The records that follow must be reproduced in full, with every picture excluded.
● ● ●
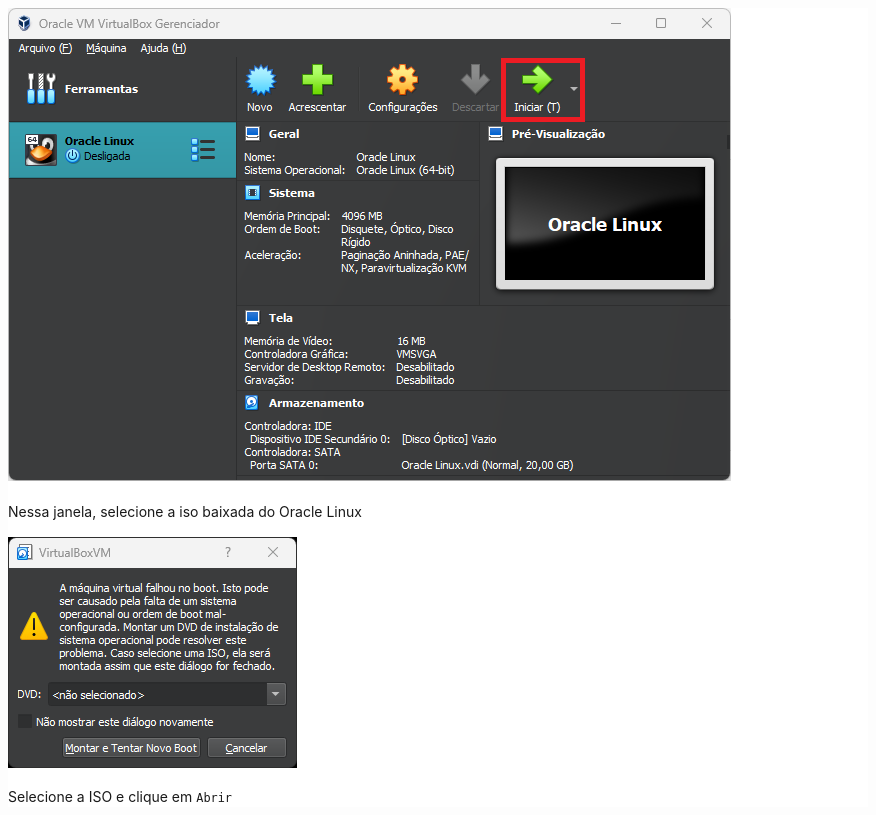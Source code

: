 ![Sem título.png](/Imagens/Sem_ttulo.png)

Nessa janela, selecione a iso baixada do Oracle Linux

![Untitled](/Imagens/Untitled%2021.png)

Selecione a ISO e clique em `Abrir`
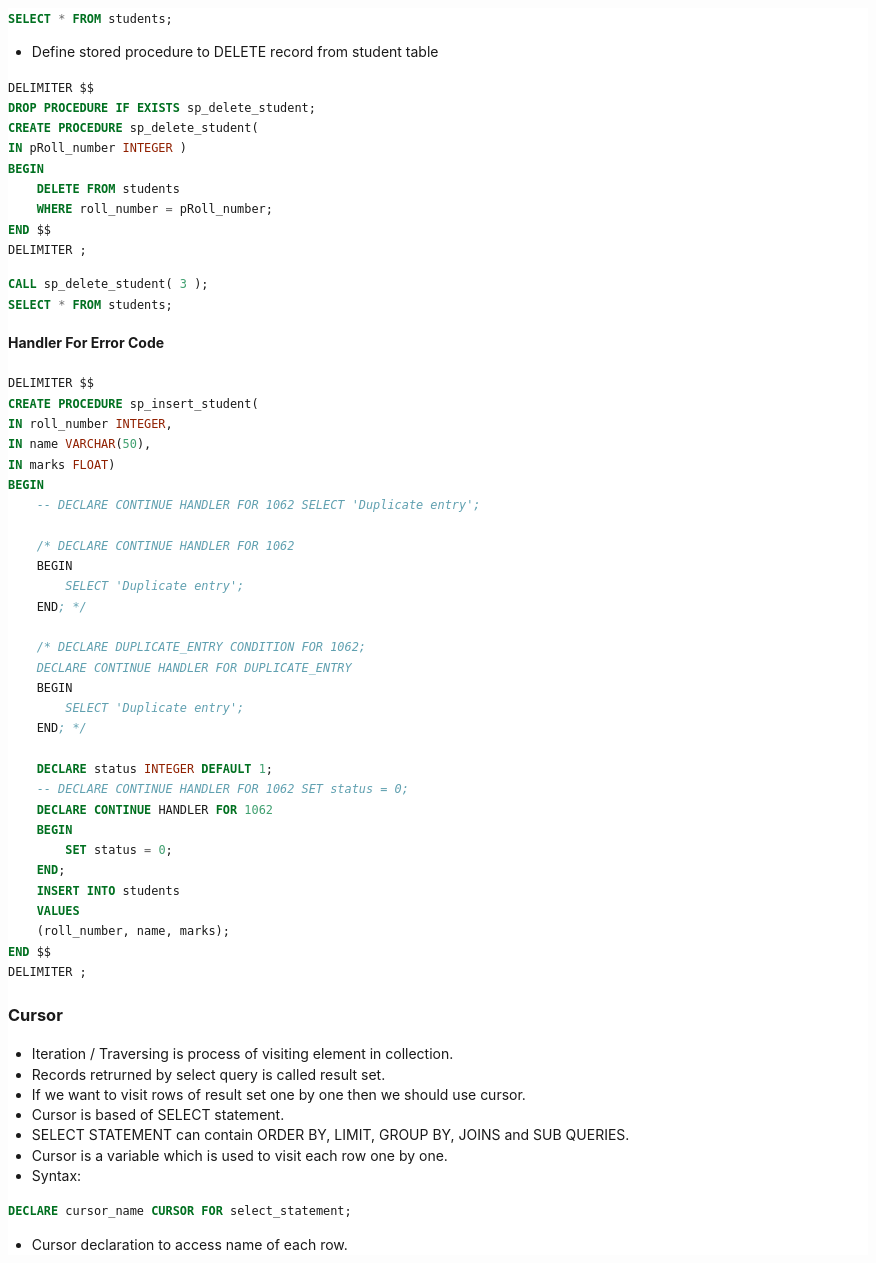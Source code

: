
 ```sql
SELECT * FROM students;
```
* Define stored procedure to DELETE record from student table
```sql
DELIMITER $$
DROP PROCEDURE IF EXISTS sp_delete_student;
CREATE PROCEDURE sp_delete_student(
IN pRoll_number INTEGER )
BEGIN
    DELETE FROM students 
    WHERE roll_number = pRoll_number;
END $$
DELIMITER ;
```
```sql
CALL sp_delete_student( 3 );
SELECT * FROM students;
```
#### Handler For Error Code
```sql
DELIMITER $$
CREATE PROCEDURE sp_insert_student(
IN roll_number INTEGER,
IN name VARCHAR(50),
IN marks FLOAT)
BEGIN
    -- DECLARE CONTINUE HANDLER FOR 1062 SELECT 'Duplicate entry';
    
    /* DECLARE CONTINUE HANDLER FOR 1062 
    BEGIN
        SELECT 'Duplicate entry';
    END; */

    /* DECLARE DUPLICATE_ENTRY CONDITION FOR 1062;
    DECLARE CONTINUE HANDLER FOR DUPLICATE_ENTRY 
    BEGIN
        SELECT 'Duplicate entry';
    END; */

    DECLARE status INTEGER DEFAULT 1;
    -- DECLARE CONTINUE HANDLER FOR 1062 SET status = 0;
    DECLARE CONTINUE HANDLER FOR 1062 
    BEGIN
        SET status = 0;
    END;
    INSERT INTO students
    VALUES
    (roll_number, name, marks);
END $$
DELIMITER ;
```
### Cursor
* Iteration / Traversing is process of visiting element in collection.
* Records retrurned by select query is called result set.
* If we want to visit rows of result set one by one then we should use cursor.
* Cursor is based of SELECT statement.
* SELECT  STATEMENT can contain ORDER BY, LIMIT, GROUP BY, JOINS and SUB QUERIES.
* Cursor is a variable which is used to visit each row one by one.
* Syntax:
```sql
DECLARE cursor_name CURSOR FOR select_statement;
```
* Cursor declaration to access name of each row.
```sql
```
● ● ●
_Answer section_:
Source code

: ![Sem título.png](/Imagens/Sem_ttulo.png)

Nessa janela, selecione a iso baixada do Oracle Linux

![Untitled](/Imagens/Untitled%2021.png)

Selecione a ISO e clique em `Abrir`
Source code

:
 ```sql
SELECT * FROM students;
```
* Define stored procedure to DELETE record from student table
```sql
DELIMITER $$
DROP PROCEDURE IF EXISTS sp_delete_student;
CREATE PROCEDURE sp_delete_student(
IN pRoll_number INTEGER )
BEGIN
    DELETE FROM students 
    WHERE roll_number = pRoll_number;
END $$
DELIMITER ;
```
```sql
CALL sp_delete_student( 3 );
SELECT * FROM students;
```
#### Handler For Error Code
```sql
DELIMITER $$
CREATE PROCEDURE sp_insert_student(
IN roll_number INTEGER,
IN name VARCHAR(50),
IN marks FLOAT)
BEGIN
    -- DECLARE CONTINUE HANDLER FOR 1062 SELECT 'Duplicate entry';
    
    /* DECLARE CONTINUE HANDLER FOR 1062 
    BEGIN
        SELECT 'Duplicate entry';
    END; */

    /* DECLARE DUPLICATE_ENTRY CONDITION FOR 1062;
    DECLARE CONTINUE HANDLER FOR DUPLICATE_ENTRY 
    BEGIN
        SELECT 'Duplicate entry';
    END; */

    DECLARE status INTEGER DEFAULT 1;
    -- DECLARE CONTINUE HANDLER FOR 1062 SET status = 0;
    DECLARE CONTINUE HANDLER FOR 1062 
    BEGIN
        SET status = 0;
    END;
    INSERT INTO students
    VALUES
    (roll_number, name, marks);
END $$
DELIMITER ;
```
### Cursor
* Iteration / Traversing is process of visiting element in collection.
* Records retrurned by select query is called result set.
* If we want to visit rows of result set one by one then we should use cursor.
* Cursor is based of SELECT statement.
* SELECT  STATEMENT can contain ORDER BY, LIMIT, GROUP BY, JOINS and SUB QUERIES.
* Cursor is a variable which is used to visit each row one by one.
* Syntax:
```sql
DECLARE cursor_name CURSOR FOR select_statement;
```
* Cursor declaration to access name of each row.
```sql
```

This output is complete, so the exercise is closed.